RESULTS_DIR = '../outputs/results'
FIGURES_DIR = '../outputs/figures'
N_EXAMPLES = 100

## 1. Configure Models

Edit this list to add/remove models. Any model available on Groq works.

In [None]:
MODELS = [
    {"id": "llama-3.3-70b-versatile", "label": "Llama-3.3-70B"},
    {"id": "llama-3.1-8b-instant",    "label": "Llama-3.1-8B"},
    # Add more models here:
    # {"id": "gemma2-9b-it",           "label": "Gemma2-9B"},
    # {"id": "mixtral-8x7b-32768",     "label": "Mixtral-8x7B"},
]

# Check which models already have results
for m in MODELS:
    path = os.path.join(RESULTS_DIR, m['id'], 'experiment.json')
    exists = os.path.exists(path)
    status = 'DONE' if exists else 'PENDING'
    print(f"  [{status}] {m['label']} ({m['id']})")

## 2. Load Dataset

In [None]:
loader = HotpotQALoader()
loader.load(path='../data/hotpotqa/dev.json')
examples = loader.get_bridge_questions(N_EXAMPLES)
print(f'Loaded {len(examples)} bridge questions')

## 3. Run Experiments (Only for Missing Models)
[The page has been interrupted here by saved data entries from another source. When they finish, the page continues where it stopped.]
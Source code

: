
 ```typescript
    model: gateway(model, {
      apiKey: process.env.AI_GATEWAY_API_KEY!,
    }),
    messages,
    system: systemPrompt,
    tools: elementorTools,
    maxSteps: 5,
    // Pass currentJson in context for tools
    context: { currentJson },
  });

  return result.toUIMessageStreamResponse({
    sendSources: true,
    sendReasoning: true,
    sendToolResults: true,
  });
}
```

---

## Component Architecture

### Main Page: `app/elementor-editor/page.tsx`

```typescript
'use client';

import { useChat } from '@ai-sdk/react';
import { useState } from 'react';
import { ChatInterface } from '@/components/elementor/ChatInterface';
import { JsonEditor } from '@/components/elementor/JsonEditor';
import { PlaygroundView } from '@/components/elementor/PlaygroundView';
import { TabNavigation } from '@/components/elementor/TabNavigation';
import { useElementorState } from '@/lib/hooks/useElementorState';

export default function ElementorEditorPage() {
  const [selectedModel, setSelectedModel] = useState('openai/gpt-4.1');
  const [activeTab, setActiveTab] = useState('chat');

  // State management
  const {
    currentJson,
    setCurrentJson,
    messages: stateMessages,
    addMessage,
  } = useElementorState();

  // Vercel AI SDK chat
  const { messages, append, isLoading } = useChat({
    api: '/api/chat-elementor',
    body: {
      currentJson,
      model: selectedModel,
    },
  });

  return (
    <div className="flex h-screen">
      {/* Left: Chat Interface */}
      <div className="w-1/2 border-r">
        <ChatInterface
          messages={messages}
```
This cell runs the 3-condition experiment for each model that doesn't have results yet. Models with existing results are skipped.

In [None]:
def compute_metrics(results):
    metrics = {}
    for cond in ['no_conflict', 'conflict_hop1', 'conflict_hop2']:
        n = len(results[cond])
        if n == 0:
            continue
        accuracy = sum(r['correct'] for r in results[cond]) / n
        if 'conflict' in cond:
            cfr = sum(r['followed_context'] for r in results[cond]) / n
            por = sum(r['used_parametric'] for r in results[cond]) / n
        else:
            cfr = por = 0
        metrics[cond] = {
            'n': n, 'accuracy': accuracy,
            'context_following_rate': cfr,
            'parametric_override_rate': por
        }
    return metrics


def run_single_model(model_id, examples):
    """Run 3-condition experiment for one model."""
    result_path = os.path.join(RESULTS_DIR, model_id, 'experiment.json')
    if os.path.exists(result_path):
        print(f'SKIP {model_id} — results already exist')
        return None

    print(f'\nRunning: {model_id}')
    injector = ConflictInjector()
    client = GroqClient(model=model_id)
    results = {'no_conflict': [], 'conflict_hop1': [], 'conflict_hop2': []}

    for i, example in enumerate(tqdm(examples, desc=model_id)):
        question, doc1, doc2, answer = loader.extract_supporting_facts(example)
        if not doc1 or not doc2:
            continue

        # Condition 1: No Conflict
        prompt = create_cot_prompt(question, doc1, doc2)
        response = client.generate(prompt)
        pred = extract_answer(response)
        result = check_answer(pred, answer)
        result['condition'] = 'no_conflict'
        result['question'] = question
        results['no_conflict'].append(result)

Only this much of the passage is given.